You are being told that there are two (different) ways to specify.kdbaby1412 wrote:
Lol. How come do specific time will make it stronger?
a) # of playouts ----- in which case the amount of time required for each move will depend on the hardware. This doesn't require the program to actually test what hardware it is running on, just takes as long as it takes. Increasing the number of playouts improves the play.
b) amount of time per move --- in which case, at the start, the program tests the hardware performance and decides how many playouts it can use to fit the time control selected. So on any given harware, increasing the time improves the play.

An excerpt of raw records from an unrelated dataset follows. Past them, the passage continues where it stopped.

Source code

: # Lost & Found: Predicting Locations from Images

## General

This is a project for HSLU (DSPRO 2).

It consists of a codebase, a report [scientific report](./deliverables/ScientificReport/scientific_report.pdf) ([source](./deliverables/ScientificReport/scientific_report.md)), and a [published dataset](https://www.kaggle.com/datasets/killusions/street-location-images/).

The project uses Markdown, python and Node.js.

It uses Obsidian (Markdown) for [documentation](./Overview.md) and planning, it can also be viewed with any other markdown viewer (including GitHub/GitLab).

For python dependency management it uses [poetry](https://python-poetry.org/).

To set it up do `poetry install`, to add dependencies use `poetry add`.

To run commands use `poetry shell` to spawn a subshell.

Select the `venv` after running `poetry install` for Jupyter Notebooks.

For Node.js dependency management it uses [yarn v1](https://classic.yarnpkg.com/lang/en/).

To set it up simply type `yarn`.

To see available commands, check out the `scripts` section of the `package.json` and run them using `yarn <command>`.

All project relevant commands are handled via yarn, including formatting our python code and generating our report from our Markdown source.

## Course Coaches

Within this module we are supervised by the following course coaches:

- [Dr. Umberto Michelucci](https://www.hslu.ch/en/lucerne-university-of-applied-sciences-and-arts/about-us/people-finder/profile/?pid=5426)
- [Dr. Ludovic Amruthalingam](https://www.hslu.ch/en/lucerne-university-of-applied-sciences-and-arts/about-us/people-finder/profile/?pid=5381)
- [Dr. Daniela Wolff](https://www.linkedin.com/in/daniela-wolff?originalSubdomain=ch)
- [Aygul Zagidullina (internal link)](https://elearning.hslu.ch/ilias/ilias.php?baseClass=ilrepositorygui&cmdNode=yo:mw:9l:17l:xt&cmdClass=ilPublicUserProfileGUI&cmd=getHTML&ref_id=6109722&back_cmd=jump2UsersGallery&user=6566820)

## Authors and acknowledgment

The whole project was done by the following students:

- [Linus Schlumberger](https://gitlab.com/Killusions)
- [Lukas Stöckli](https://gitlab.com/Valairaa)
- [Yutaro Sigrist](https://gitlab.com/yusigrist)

Note that this isn't linear. Below some number of playouts the program would be weak, erratic. And as the number of playouts increases, the amount of inporovement decreases (diminishing returns).
Let's note a few things:
a) The suggested 120 seconds per move is like OLD TIME speeds with games spread over a couple days.
b) The reason that the computer programs do better (than humans) at fast speeds isn't precisely the speed. AFAIK all the programs available lack a feature humans use --- decide that the position NOW is at a critical junction and use some reserved time to think. Or make a few real quick moves (wastes ko threats) to build up that reserve. It's an advanced "time management" problem. The point is, 10 second per move go is not quite the same as 360 moves in an hour even though the averae time per move is the same.